What you will do:
Reproduce each line from the first in the data through the line that contains "[helm](#requirement\_helm) | ~> 2.12.1 |" exactly; give nothing else.

Provided records:
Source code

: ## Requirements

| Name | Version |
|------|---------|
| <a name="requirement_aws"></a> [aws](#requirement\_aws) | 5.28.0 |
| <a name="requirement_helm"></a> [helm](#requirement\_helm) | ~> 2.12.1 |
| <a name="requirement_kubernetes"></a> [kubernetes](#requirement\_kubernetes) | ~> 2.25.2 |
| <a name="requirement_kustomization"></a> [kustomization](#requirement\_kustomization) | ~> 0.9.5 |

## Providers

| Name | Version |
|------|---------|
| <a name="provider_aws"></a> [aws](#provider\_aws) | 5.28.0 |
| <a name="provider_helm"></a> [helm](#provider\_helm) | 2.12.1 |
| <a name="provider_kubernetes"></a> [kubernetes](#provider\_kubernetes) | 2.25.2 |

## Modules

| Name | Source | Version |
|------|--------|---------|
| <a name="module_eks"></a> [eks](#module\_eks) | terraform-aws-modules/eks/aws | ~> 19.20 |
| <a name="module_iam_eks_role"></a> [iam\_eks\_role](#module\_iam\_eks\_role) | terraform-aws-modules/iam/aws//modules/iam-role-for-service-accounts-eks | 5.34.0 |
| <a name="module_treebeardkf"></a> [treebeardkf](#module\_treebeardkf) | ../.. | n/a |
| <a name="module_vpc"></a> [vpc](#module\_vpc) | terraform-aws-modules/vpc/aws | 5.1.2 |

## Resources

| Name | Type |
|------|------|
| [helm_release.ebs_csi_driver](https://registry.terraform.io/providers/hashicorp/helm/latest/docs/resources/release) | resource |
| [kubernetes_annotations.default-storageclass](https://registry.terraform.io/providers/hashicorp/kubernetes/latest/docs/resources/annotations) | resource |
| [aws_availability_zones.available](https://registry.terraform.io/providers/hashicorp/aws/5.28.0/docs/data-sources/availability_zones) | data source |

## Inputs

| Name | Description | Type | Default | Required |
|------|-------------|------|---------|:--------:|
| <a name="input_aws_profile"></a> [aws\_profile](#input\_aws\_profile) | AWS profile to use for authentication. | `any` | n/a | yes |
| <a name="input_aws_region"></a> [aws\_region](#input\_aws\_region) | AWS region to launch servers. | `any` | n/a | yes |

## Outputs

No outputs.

Answer to this task:
Source code

: ## Requirements

| Name | Version |
|------|---------|
| <a name="requirement_aws"></a> [aws](#requirement\_aws) | 5.28.0 |
| <a name="requirement_helm"></a> [helm](#requirement\_helm) | ~> 2.12.1 |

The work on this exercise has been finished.